# iBooks inutilisable ?!



## bertol65 (4 Août 2013)

Bonjour, je ne peux plus utiliser ibooks.
J'ai l'affichage suivant : Erreur de configuration. la configuration de votre iPad présente un problème. Restaurez le avec iTunes ou retéléchargez iBooks.
J'ai tenté de restaurer mon ipad en vain : L'ipad n'a pas pu être restauré. this device isn't eligible for the requested build.
Alors que j'avais bien pris soin de cliquer sur sauvegarder et synchroniser avec itunes.
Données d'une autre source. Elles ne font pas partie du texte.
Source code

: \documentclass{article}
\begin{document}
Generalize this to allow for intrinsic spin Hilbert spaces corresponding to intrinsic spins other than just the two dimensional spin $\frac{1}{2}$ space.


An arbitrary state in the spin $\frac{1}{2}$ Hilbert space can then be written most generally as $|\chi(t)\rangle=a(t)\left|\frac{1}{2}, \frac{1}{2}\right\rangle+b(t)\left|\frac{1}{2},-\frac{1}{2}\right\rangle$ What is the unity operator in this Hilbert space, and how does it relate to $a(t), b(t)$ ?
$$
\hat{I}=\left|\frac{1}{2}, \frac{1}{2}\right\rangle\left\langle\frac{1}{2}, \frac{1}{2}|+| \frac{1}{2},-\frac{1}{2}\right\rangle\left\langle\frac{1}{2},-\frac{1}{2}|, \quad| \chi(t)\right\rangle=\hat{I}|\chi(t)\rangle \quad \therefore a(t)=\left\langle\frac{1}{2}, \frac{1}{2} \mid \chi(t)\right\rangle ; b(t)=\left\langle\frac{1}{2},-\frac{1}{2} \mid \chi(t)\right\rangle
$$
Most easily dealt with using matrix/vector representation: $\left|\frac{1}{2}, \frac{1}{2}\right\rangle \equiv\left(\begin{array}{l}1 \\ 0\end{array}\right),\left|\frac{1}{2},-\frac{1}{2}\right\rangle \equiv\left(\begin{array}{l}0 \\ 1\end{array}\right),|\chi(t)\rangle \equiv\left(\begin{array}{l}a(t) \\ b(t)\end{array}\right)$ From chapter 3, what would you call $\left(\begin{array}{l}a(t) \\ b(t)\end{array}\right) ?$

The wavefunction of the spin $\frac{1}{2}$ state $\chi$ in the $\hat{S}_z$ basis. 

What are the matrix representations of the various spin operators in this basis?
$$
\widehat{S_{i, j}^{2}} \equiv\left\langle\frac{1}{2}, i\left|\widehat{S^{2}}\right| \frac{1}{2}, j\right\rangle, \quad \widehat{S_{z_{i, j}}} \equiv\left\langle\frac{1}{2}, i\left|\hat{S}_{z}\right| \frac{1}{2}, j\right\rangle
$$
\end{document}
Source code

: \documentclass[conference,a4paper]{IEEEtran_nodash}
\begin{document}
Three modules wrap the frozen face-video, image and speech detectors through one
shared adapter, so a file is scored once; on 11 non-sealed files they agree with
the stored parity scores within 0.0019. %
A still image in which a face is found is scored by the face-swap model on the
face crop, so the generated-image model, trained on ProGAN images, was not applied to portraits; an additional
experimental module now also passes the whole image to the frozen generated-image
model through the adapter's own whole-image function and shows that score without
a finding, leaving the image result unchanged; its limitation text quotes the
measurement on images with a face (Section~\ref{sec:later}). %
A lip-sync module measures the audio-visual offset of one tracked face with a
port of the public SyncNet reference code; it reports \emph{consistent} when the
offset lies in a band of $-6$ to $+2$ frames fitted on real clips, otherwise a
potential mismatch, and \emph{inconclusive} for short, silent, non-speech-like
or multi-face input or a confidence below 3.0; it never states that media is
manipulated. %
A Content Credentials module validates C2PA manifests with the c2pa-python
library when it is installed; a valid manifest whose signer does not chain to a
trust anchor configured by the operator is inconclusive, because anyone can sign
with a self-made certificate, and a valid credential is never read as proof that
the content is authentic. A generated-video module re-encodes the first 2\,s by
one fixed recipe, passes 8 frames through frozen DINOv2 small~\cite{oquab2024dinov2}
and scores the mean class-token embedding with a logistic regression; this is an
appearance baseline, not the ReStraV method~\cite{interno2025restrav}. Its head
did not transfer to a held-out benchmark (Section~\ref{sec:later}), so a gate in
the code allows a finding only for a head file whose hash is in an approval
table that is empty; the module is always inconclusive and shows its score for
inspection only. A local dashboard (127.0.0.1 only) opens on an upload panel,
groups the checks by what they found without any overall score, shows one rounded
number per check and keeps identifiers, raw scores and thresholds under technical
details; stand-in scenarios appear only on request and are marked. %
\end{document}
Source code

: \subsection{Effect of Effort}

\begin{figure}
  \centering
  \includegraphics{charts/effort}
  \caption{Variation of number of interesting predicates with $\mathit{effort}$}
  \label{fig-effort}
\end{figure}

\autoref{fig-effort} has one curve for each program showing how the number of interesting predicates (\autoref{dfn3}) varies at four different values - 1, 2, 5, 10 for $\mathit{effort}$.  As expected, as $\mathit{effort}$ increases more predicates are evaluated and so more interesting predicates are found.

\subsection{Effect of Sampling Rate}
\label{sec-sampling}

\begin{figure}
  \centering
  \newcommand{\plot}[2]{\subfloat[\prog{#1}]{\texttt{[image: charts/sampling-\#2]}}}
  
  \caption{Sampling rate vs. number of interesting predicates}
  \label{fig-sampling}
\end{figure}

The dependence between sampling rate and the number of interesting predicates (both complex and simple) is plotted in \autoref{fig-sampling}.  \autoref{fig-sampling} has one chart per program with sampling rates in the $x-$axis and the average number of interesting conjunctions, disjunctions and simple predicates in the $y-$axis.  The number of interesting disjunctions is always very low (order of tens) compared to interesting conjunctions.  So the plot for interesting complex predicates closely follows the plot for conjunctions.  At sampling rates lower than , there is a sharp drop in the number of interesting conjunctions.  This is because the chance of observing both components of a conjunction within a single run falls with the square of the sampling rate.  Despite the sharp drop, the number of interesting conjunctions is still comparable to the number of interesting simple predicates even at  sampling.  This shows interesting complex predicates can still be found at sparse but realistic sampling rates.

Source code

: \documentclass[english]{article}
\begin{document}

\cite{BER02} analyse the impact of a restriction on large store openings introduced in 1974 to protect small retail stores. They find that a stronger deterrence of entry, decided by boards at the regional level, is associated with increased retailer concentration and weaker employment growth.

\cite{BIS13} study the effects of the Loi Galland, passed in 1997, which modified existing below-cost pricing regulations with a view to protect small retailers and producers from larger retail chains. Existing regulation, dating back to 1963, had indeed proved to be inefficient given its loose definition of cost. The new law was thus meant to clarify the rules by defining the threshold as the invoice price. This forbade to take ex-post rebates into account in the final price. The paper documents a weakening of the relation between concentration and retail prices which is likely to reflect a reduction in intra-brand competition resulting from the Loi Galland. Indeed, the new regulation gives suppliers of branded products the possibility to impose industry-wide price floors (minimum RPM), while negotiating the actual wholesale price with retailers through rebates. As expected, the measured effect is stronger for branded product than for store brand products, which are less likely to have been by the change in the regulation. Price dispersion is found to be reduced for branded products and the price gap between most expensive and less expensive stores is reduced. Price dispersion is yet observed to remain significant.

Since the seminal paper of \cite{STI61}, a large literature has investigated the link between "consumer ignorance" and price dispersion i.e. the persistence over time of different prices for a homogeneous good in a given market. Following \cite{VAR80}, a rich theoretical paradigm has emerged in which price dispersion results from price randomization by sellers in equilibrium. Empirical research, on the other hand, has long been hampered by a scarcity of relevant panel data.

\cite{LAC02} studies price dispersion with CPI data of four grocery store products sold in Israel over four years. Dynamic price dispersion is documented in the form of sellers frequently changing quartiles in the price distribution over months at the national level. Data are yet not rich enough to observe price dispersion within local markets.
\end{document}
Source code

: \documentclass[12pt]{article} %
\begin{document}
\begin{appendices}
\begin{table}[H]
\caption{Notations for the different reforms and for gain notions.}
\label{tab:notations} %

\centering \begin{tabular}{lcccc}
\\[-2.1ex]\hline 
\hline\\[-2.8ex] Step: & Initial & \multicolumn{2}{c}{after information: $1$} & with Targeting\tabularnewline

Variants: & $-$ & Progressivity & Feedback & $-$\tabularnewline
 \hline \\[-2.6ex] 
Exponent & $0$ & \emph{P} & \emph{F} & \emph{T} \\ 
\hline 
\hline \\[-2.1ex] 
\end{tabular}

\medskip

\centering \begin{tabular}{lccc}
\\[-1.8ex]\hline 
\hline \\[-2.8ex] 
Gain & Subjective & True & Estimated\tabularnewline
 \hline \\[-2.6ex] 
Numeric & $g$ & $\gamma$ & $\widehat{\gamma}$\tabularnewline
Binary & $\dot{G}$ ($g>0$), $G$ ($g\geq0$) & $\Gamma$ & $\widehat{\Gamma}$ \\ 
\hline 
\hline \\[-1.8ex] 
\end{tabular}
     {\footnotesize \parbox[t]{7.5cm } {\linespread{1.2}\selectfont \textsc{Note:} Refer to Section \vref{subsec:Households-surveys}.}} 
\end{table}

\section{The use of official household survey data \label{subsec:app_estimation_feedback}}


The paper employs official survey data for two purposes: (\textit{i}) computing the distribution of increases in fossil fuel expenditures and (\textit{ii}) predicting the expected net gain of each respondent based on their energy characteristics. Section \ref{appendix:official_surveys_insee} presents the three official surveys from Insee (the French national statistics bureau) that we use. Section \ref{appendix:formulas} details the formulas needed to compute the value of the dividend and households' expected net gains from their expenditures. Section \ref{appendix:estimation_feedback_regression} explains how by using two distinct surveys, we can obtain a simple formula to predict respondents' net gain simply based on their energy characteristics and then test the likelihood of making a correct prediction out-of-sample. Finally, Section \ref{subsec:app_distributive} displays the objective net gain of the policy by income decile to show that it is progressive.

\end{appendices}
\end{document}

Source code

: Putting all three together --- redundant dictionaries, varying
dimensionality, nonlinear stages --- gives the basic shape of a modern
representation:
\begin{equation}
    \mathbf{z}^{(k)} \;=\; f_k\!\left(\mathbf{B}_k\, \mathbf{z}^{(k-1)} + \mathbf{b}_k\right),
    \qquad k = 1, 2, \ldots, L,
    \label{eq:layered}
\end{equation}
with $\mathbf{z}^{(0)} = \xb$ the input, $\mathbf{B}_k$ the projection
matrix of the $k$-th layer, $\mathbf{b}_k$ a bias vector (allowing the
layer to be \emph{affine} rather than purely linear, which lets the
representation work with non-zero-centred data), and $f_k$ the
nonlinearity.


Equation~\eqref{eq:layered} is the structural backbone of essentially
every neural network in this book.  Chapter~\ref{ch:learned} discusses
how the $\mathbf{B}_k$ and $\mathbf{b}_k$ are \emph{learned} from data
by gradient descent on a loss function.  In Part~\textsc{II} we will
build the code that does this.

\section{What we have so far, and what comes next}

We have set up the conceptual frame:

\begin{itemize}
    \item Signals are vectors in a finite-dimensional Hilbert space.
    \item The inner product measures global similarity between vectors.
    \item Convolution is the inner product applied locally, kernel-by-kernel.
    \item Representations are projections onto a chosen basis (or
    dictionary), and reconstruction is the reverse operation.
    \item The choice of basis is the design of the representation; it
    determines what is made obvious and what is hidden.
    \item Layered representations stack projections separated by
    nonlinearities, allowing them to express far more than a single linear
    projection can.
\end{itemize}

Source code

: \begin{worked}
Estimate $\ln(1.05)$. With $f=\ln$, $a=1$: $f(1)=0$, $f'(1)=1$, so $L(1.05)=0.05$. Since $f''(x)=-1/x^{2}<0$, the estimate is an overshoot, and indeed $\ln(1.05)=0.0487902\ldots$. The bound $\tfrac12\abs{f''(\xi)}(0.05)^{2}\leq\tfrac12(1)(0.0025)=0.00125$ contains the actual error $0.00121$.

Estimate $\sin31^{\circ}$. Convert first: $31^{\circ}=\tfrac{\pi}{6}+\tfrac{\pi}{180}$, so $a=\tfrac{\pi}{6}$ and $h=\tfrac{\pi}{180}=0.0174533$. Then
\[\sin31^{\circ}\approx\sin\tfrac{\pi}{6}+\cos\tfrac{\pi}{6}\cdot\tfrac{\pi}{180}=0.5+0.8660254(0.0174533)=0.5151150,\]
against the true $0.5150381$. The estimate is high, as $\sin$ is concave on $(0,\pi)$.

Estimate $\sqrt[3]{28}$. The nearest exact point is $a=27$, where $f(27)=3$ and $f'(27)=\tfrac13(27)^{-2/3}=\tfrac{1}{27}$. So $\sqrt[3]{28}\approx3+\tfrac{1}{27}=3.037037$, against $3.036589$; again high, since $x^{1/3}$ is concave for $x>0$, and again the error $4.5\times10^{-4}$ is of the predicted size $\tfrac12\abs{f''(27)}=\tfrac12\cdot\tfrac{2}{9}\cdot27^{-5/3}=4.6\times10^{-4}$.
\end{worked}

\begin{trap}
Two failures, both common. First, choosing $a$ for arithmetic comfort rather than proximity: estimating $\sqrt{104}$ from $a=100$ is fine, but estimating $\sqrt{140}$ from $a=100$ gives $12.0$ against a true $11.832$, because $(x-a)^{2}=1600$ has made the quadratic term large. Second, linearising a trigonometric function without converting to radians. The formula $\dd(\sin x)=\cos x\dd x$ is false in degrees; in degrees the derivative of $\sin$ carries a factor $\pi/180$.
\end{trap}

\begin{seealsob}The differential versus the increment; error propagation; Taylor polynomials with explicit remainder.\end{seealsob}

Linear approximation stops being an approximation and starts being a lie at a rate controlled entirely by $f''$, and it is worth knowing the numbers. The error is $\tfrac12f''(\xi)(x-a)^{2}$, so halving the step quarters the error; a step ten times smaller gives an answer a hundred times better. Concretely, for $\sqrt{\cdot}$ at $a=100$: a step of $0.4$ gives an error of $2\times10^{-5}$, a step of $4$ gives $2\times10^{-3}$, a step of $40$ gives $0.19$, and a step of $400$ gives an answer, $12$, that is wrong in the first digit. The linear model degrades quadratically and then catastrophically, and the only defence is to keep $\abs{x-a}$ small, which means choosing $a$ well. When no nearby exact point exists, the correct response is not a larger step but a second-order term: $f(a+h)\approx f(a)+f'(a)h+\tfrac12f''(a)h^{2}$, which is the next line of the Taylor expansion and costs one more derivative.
J'ai également téléchargé ibooks mais j'obtiens le même message !
Quelle usine à gaz !
Que faire ?
Merci.


----------



## MiWii (5 Août 2013)

Probablement un beug dû au jailbreak


----------



## bertol65 (5 Août 2013)

Mon ipad jailbreaké fonctionne nickel depuis novembre dernier.
Mais de retour après 6 mois de vacances, donc sans synchronisation avec itunes j'ai modifié le nom de certains de mes livres présents sur mon ipad dans itunes. Peut être est ce là le bug ?


----------



## florian1003 (7 Août 2013)

S'il est jailbreaké, c'est sûrement à cause de ça.


----------